# Truck with utility body



## jhark123 (Aug 26, 2008)

Frank,

I have a sickness, If I won the lottery I would be thinking about tools to get and land to subdivide. Also, I worry that you are short on your 15k assesment


----------



## CrpntrFrk (Oct 25, 2008)

jhark123 said:


> Frank,
> 
> I have a sickness, If I won the lottery I would be thinking about tools to get and land to subdivide. Also, I worry that you are short on your 15k assesment


:laughing:

I typed 10k first then thought about it 2 seconds more and upped it. Your probably right.


----------



## bretth0214 (Sep 20, 2009)

Mines enclosed but it is walkin height, at least for shorter guys. I would say enclosed would be better. I can slide in drywall and sheetgoods no problem and dont have to worry its going to rain and ruin them. I will also agree there is no turning back after a utility body.


----------



## tedanderson (May 19, 2010)

In addition to everything that has been said, nothing gives you more vehicle credibility than having a utility body truck. I've yet to see a hack with a truck like that.


----------



## Donohue Const (Dec 31, 2011)

tedanderson said:


> In addition to everything that has been said, nothing gives you more vehicle credibility than having a utility body truck. I've yet to see a hack with a truck like that.
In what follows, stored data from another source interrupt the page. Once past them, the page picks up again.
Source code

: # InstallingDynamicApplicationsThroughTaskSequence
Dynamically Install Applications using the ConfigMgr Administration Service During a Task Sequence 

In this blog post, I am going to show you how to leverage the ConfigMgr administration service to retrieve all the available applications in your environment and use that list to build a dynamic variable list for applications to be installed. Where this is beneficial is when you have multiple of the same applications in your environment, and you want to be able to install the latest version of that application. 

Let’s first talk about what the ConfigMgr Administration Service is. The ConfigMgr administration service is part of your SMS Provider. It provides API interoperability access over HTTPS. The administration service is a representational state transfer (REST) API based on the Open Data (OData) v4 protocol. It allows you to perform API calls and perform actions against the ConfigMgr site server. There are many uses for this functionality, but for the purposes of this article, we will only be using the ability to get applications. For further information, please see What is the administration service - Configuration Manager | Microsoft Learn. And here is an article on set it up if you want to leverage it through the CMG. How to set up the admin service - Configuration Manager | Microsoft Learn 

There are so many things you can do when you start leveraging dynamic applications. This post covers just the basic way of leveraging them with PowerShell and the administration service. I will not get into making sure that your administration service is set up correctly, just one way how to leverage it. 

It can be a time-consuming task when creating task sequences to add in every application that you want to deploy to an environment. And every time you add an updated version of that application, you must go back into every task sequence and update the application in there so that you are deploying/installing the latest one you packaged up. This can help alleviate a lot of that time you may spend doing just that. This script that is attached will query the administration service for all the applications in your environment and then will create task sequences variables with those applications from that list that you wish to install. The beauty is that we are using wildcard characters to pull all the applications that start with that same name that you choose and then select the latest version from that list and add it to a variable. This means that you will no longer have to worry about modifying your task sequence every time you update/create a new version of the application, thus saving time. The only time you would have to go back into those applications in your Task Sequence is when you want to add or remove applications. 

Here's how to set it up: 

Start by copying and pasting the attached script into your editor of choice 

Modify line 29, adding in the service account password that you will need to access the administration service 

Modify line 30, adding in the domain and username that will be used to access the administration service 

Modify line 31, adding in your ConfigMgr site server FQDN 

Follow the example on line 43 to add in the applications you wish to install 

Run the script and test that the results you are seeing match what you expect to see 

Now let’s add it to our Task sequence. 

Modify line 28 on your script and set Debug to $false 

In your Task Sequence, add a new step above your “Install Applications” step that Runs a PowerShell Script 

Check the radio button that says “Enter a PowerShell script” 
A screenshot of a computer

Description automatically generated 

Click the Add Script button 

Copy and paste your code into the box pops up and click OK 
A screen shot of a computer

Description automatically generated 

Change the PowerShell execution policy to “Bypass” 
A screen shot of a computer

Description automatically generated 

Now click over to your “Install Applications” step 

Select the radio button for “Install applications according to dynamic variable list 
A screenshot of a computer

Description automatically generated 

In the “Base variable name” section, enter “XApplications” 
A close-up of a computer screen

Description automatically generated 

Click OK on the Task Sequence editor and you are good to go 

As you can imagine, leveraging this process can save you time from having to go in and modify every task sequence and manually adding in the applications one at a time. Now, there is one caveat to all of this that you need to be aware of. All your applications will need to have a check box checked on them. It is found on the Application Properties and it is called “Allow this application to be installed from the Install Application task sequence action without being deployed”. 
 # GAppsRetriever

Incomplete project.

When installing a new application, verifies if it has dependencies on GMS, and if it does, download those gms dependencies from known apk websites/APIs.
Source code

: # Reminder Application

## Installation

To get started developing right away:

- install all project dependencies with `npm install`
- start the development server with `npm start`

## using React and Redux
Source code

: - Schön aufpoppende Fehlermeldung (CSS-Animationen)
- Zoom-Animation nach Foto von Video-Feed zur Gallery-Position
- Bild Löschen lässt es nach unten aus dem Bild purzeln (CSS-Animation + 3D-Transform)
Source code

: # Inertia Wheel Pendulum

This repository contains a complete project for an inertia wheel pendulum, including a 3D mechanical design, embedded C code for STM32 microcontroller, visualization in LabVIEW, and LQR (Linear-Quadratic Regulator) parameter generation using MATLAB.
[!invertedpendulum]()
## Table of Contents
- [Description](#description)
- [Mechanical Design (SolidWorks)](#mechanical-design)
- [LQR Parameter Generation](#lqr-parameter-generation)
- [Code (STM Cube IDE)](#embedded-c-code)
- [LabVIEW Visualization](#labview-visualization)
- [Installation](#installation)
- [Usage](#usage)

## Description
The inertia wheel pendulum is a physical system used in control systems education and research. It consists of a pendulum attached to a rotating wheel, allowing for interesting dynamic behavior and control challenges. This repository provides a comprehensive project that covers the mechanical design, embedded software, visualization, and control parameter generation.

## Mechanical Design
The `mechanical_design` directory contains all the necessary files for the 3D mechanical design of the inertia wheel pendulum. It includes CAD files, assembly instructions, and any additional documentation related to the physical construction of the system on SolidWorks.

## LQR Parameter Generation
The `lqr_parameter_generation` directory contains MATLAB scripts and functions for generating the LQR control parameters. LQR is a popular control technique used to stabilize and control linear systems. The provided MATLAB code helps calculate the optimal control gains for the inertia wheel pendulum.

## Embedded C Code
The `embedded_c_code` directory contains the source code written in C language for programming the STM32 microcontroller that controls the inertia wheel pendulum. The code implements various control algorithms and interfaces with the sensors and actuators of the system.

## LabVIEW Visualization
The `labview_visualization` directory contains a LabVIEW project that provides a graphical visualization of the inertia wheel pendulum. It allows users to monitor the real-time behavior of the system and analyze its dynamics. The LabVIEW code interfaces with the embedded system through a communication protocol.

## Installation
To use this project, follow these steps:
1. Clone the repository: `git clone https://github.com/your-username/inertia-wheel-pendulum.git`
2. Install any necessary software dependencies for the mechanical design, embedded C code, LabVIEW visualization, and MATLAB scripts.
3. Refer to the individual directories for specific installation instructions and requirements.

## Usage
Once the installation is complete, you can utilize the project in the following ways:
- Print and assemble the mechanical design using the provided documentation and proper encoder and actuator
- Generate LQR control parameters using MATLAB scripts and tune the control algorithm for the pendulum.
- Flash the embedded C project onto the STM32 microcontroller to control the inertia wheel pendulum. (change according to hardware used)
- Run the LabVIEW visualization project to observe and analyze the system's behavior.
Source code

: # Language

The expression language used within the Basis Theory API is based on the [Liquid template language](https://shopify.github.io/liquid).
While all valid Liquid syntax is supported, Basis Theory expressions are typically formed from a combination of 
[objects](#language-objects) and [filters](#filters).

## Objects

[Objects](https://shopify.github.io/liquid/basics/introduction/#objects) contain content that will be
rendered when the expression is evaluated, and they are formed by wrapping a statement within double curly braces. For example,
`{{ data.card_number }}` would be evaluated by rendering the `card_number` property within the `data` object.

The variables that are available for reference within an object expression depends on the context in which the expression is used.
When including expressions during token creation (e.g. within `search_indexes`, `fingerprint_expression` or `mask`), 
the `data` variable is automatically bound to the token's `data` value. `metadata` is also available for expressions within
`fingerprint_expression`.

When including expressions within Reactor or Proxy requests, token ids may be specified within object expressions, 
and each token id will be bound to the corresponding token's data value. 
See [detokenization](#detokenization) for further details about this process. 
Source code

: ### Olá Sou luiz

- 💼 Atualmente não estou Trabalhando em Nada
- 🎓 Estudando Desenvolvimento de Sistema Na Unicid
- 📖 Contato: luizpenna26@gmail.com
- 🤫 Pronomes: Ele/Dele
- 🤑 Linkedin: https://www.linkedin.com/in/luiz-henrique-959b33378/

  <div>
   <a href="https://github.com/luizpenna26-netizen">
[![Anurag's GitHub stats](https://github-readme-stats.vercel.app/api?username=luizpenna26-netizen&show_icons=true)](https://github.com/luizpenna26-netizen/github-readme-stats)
That's funny, I never thought about it like that. Its true thought, never seen a hack pull up with a utility body, I've seen a lot on jobs working out if the back if a car though.


----------



## CrpntrFrk (Oct 25, 2008)

I will never go back to a truck without a utility bed.

2002 F-350 5.4L V8, extended cab, 9' Royal utility








Squares, worm drive,cordless everything, hammers, bars, and bags up front. Sawzall, hand saws, corded drills/screw guns, Rotozip, levels (4', 2', torpedo), paint pole, Kreg kit, and scrapers in middle box. Back box is nailers with 2 Hitachi framers, Bostitch 15ga angle finish, Bostitch 18ga brad, Porter Cable 1/4" crown stapler, Grip Rite 23ga pin, Bostitch wide crown stapler, and 50' extra hose. Top lid is all various hand and pneumatic nails and drill/driver bits. 
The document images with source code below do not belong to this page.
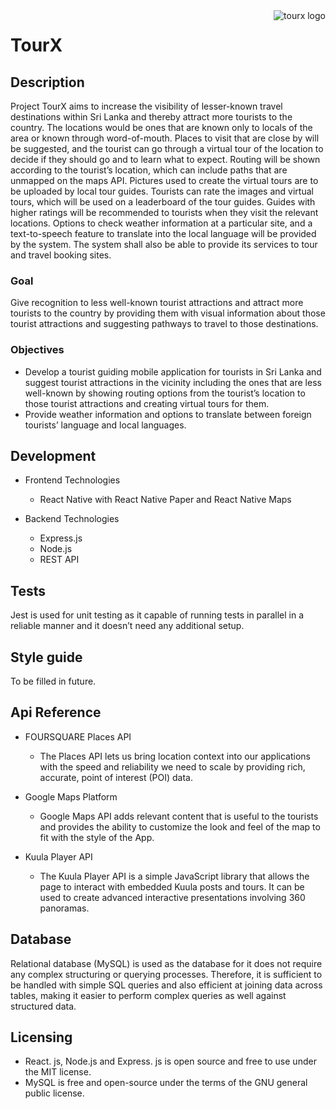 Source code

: 
<img src="assets/logo.png" alt="tourx logo" align="right">

# TourX

## Description

Project TourX aims to increase the visibility of lesser-known travel destinations within Sri Lanka and thereby attract more tourists to the country. The locations would be ones that are known only to locals of the area or known through word-of-mouth. Places to visit that are close by will be suggested, and the tourist can go through a virtual tour of the location to decide if they should go and to learn what to expect. Routing will be shown according to the tourist’s location, which can include paths that are unmapped on the maps API. Pictures used to create the virtual tours are to be uploaded by local tour guides. Tourists can rate the images and virtual tours, which will be used on a leaderboard of the tour guides. Guides with higher ratings will be recommended to tourists when they visit the relevant locations. Options to check weather information at a particular site, and a text-to-speech feature to translate into the local language will be provided by the system. The system shall also be able to provide its services to tour and travel booking sites.

### Goal

Give recognition to less well-known tourist attractions and attract more tourists to the country by providing them with visual information about those tourist attractions and suggesting pathways to travel to those destinations.

### Objectives

* Develop a tourist guiding mobile application for tourists in Sri Lanka and suggest tourist attractions in the vicinity including the ones that are less well-known by showing routing options from the tourist’s location to those tourist attractions and creating virtual tours for them.
* Provide weather information and options to translate between foreign tourists’ language and local languages.

## Development

* Frontend Technologies
  * React Native with React Native Paper and React Native Maps 

* Backend Technologies
  * Express.js
  * Node.js
  * REST API

## Tests

Jest is used for unit testing as it capable of running tests in parallel in a reliable manner and it doesn’t need any additional setup.

## Style guide

To be filled in future.

## Api Reference

* FOURSQUARE Places API
  * The Places API lets us bring location context into our applications with the speed and reliability we need to scale by providing rich, accurate, point of interest (POI) data. 

* Google Maps Platform
  * Google Maps API adds relevant content that is useful to the tourists and provides the ability to customize the look and feel of the map to fit with the style of the App.

* Kuula Player API
  * The Kuula Player API is a simple JavaScript library that allows the page to interact with embedded Kuula posts and tours. It can be used to create advanced interactive presentations involving 360 panoramas.

## Database

Relational database (MySQL) is used as the database for it does not require any complex structuring or querying processes. Therefore, it is sufficient to be handled with simple SQL queries and also efficient at joining data across tables, making it easier to perform complex queries as well against structured data.

## Licensing

* React. js, Node.js and Express. js is open source and free to use under the MIT license.
* MySQL is free and open-source under the terms of the GNU general public license.
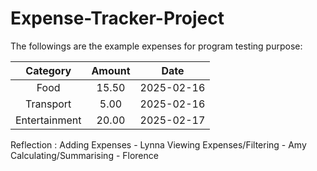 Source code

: # Expense-Tracker-Project

The followings are the example expenses for program testing purpose:

| Category | Amount | Date |
| :---:    |  :---: | :---: |
| Food | 15.50 | 2025-02-16 |
| Transport | 5.00 | 2025-02-16|
| Entertainment | 20.00 | 2025-02-17|


Reflection :
Adding Expenses - Lynna
Viewing Expenses/Filtering - Amy
Calculating/Summarising - Florence
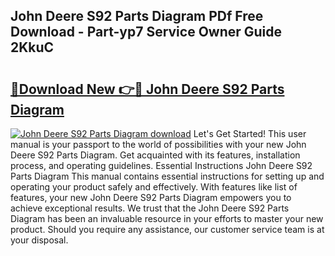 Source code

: ## John Deere S92 Parts Diagram PDf Free Download - Part-yp7 Service Owner Guide 2KkuC

# <h2><a href="http://dfn09d.blite.top/?on=John+Deere+S92+Parts+Diagram">🔗Download New 👉🔴 John Deere S92 Parts Diagram</a></h2>

[![John Deere S92 Parts Diagram download](https://i.imgur.com/lujVjoI.png)](http://dfn09d.blite.top/?on=John+Deere+S92+Parts+Diagram)
Let's Get Started! This user manual is your passport to the world of possibilities with your new John Deere S92 Parts Diagram. Get acquainted with its features, installation process, and operating guidelines. Essential Instructions John Deere S92 Parts Diagram This manual contains essential instructions for setting up and operating your product safely and effectively. With features like list of features, your new John Deere S92 Parts Diagram empowers you to achieve exceptional results. We trust that the John Deere S92 Parts Diagram has been an invaluable resource in your efforts to master your new product. Should you require any assistance, our customer service team is at your disposal.
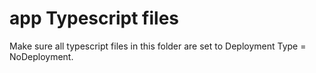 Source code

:﻿# app Typescript files

Make sure all typescript files in this folder are set to Deployment Type = NoDeployment.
Back box Colt router and bits, Milwaukee palm sander, Makita belt sander, Micro shop vac, usually DeWalt radio, sand paper, and tie down straps. Middle box is screws, pliers, miter clamps, just tons of little hand tools, Kreg screws, all finish nails/staples/pins, Hawk, trowel, 18" pool trowel, mag float, and just a ton of stuff in there. Front box is just everything liquid(glue etc) and everything having to do with paint. Top lid is clamps, tons of screws, and more finish nails. 








3500 Honda genny, DeWalt compressor, all drywall finish tools(in tote), 200' 1/4" hose, 12ga 50' extension, 12ga 100' extension, 10ga 50' extension, 4' ladder, little ladder, usually aluminum saw horse, and 8' level in back.









I love this truck.


----------



## Donohue Const (Dec 31, 2011)

That is identical to the one i am looking at, it has a little over 200,000 miles and they want $2500.00


----------



## Donohue Const (Dec 31, 2011)

I would be coming off a diesel, how does the 5.4 gas motor due pulling a trailer?


----------



## CrpntrFrk (Oct 25, 2008)

My truck weighs 8k lbs. I am surprised everyday how well it does. You will never hear me say I couldn't use more power but I would probably say that regardless of the motor.
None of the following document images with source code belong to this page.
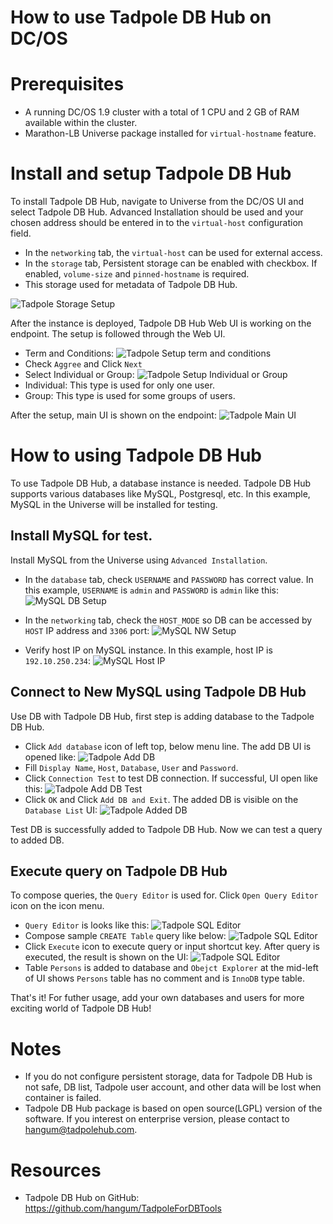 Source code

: How to use Tadpole DB Hub on DC/OS
==================================

# Prerequisites
* A running DC/OS 1.9 cluster with a total of 1 CPU and 2 GB of RAM available within the cluster.
* Marathon-LB Universe package installed for `virtual-hostname` feature.

# Install and setup Tadpole DB Hub
To install Tadpole DB Hub, navigate to Universe from the DC/OS UI and select Tadpole DB Hub. Advanced Installation should be used and your chosen address should be entered in to the `virtual-host` configuration field.

* In the `networking` tab, the `virtual-host` can be used for external access.
* In the `storage` tab, Persistent storage can be enabled with checkbox. If enabled, `volume-size` and `pinned-hostname` is required.
 * This storage used for metadata of Tadpole DB Hub.

![Tadpole Storage Setup](img/tadpole-install-storage.png)

After the instance is deployed, Tadpole DB Hub Web UI is working on the endpoint. The setup is followed through the Web UI.

* Term and Conditions:
![Tadpole Setup term and conditions](img/tadpole-setup-term-and-conditions.png)
 * Check `Aggree` and Click `Next`
* Select Individual or Group:
![Tadpole Setup Individual or Group](img/tadpole-setup-individual-or-group.png)
 * Individual: This type is used for only one user.
 * Group: This type is used for some groups of users.

After the setup, main UI is shown on the endpoint:
![Tadpole Main UI](img/tadpole-ui-main.png)

# How to using Tadpole DB Hub
To use Tadpole DB Hub, a database instance is needed. Tadpole DB Hub supports various databases like MySQL, Postgresql, etc. In this example, MySQL in the Universe will be installed for testing.

## Install MySQL for test.
Install MySQL from the Universe using `Advanced Installation`.

* In the `database` tab, check `USERNAME` and `PASSWORD` has correct value. In this example, `USERNAME` is `admin` and `PASSWORD` is `admin` like this:
![MySQL DB Setup](img/mysql-install-database.png)

* In the `networking` tab, check the `HOST_MODE` so DB can be accessed by `HOST` IP address and `3306` port:
![MySQL NW Setup](img/mysql-install-networking.png)

* Verify host IP on MySQL instance. In this example, host IP is `192.10.250.234`:
![MySQL Host IP](img/mysql-host-ip.png)

## Connect to New MySQL using Tadpole DB Hub
Use DB with Tadpole DB Hub, first step is adding database to the Tadpole DB Hub.

* Click `Add database` icon of left top, below menu line. The add DB UI is opened like:
![Tadpole Add DB](img/tadpole-ui-add-database.png)
 * Fill `Display Name`, `Host`, `Database`, `User` and `Password`.
* Click `Connection Test` to test DB connection. If successful, UI open like this:
 ![Tadpole Add DB Test](img/tadpole-ui-add-db-connection-test.png)
* Click `OK` and Click `Add DB and Exit`. The added DB is visible on the `Database List` UI:
![Tadpole Added DB](img/tadpole-ui-db-added.png)

Test DB is successfully added to Tadpole DB Hub. Now we can test a query to added DB.

## Execute query on Tadpole DB Hub
To compose queries, the `Query Editor` is used for. Click `Open Query Editor` icon on the icon menu.

* `Query Editor` is looks like this:
![Tadpole SQL Editor](img/tadpole-ui-sql-editor.png)
* Compose sample `CREATE Table` query like below:
![Tadpole SQL Editor](img/tadpole-ui-sql-editor-test-query.png)
* Click `Execute` icon to execute query or input shortcut key. After query is executed, the result is shown on the UI:
![Tadpole SQL Editor](img/tadpole-ui-test-query-result.png)
 * Table `Persons` is added to database and `Obejct Explorer` at the mid-left of UI shows `Persons` table has no comment and is `InnoDB` type table.

That's it! For futher usage, add your own databases and users for more exciting world of Tadpole DB Hub!

# Notes
* If you do not configure persistent storage, data for Tadpole DB Hub is not safe, DB list, Tadpole user account, and other data will be lost when container is failed.
* Tadpole DB Hub package is based on open source(LGPL) version of the software. If you interest on enterprise version, please contact to hangum@tadpolehub.com.

# Resources
* Tadpole DB Hub on GitHub: https://github.com/hangum/TadpoleForDBTools
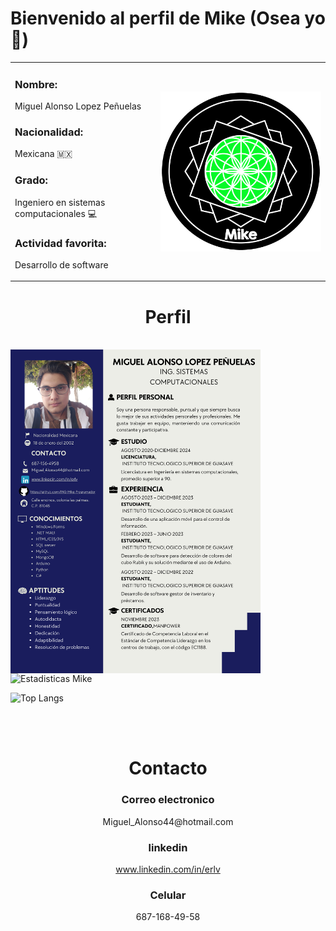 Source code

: <h1>Bienvenido al perfil de Mike (Osea yo 🫢)</h1>

<table  align="center" width=900>
  <tr>
    <td>
      <p  align="left">
<h3>Nombre: </h3><p>Miguel Alonso Lopez Peñuelas</p>
<h3>Nacionalidad: </h3> <p>Mexicana 🇲🇽</p>
<h3>Grado: </h3><p>Ingeniero en sistemas computacionales 💻</p> 
<h3>Actividad favorita: </h3> <p>Desarrollo de software</p>
      </p>
      </td>
    <td>
      <img align="center" src="Simbolo.png" width=400>
    </td>
    </tr>
</table>
<h1 align='center'>Perfil</h1>
<br/>
<a href="Curriculum.pdf"><img src="Curriculum.png" width=400  align="left"></a>
<p align="center">
  
![Estadisticas Mike](https://github-readme-stats.vercel.app/api?username=ING-Mike-Programador&show_icons=true&theme=holi)

![Top Langs](https://github-readme-stats.vercel.app/api/top-langs/?username=ING-Mike-Programador&show_icons=true&theme=github_dark&layout=donut)
</p>

<br>

<br>

<h1 align='center'>Contacto</h1>

<h3 align='center'>Correo electronico</h3>
<p align='center'>Miguel_Alonso44@hotmail.com</p>

<h3 align='center'>linkedin</h3>
<a href="www.linkedin.com/in/erlv"><p align='center'>www.linkedin.com/in/erlv</p></a>

<h3 align='center'>Celular</h3>
<p align='center'>687-168-49-58</p>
It pulls fine. We have lots of hills around here and of course your not going to win any speed records going up them but it still pulls fine. I try to stay in between 3.5k and 4k on the tach. I have pulled a couple of old Broncos and our Durango when it broke down on a heavy duty car hauler. I'm pretty sure I was over limit but it did it.


----------



## Tom M (Jan 3, 2007)

My 05 has a 5.4 and its a dog but thats fine. I have a heavy foot and it keeps me out of trouble. 

I always thought the utility box trucks had awkward storage for tools but Im starting think it has value. 
CrpntrFrk, is the bed still 4ft wide, and are those top lids common on the tool boxes? I never noticed them before.


----------



## CrpntrFrk (Oct 25, 2008)

Tom M said:


> My 05 has a 5.4 and its a dog but thats fine. I have a heavy foot and it keeps me out of trouble.
> 
> I always thought the utility box trucks had awkward storage for tools but Im starting think it has value.
> CrpntrFrk, is the bed still 4ft wide, and are those top lids common on the tool boxes? I never noticed them before.


The width is 49" so make sure you are straight on when sliding sheet goods in or your gonna feel it!:laughing:

The lids are more common than I thought. Most of the Royal beds have them I believe. I wanna say Harbors have them too. They are nice to have. They have plastic bins in them so you are able to take them out. 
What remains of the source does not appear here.